In the material below, how many lines contain the word "translation"? The reply must be that number alone.

** Opening Supplied data block **

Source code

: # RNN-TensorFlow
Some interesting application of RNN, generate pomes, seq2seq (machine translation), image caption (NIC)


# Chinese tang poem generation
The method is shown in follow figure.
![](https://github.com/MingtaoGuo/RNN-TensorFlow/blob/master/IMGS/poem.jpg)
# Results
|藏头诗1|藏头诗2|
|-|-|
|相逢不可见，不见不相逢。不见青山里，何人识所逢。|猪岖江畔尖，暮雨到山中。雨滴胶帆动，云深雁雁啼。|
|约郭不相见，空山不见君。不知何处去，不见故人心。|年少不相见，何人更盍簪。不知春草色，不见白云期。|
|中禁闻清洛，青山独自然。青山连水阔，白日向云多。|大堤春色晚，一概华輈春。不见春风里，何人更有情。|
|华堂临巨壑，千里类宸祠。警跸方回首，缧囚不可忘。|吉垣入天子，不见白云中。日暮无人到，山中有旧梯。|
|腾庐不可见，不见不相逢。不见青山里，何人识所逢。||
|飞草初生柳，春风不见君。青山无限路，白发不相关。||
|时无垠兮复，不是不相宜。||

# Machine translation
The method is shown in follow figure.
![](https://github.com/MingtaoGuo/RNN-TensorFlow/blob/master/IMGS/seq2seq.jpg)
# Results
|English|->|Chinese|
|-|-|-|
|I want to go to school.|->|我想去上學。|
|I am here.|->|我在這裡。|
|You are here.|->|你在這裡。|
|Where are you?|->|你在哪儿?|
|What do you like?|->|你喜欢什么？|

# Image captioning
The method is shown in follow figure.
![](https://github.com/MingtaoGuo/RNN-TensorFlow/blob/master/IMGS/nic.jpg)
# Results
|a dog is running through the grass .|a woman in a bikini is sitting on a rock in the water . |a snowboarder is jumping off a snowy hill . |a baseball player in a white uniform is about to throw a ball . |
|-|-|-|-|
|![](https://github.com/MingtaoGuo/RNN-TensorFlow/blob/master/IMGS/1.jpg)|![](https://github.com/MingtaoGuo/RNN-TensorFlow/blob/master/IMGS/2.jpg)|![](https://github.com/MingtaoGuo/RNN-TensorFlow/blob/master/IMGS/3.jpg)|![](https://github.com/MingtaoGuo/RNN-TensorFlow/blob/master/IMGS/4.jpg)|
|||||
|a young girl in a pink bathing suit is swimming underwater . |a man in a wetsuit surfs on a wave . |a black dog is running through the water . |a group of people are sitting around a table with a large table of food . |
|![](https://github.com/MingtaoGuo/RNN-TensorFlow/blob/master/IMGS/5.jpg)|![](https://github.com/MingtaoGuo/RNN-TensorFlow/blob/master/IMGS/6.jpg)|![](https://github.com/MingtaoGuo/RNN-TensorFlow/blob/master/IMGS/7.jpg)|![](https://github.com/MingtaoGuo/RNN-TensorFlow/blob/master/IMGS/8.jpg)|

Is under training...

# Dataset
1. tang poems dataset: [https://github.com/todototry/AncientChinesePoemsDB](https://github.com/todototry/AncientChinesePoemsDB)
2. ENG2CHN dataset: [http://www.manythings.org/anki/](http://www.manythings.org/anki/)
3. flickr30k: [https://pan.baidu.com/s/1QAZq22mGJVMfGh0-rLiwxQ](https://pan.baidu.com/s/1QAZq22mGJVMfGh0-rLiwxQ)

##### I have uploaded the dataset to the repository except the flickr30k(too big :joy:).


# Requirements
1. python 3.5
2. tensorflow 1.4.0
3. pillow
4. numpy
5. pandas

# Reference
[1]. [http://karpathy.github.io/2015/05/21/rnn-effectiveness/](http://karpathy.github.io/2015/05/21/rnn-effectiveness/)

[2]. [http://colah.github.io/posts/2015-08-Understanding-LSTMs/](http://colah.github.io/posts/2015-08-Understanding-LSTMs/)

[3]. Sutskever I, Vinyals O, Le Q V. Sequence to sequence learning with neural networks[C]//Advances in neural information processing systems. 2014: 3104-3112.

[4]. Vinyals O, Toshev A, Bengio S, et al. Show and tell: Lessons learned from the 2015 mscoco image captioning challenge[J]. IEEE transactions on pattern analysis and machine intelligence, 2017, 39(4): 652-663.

** Closing Supplied data block **

--- Task response ---
2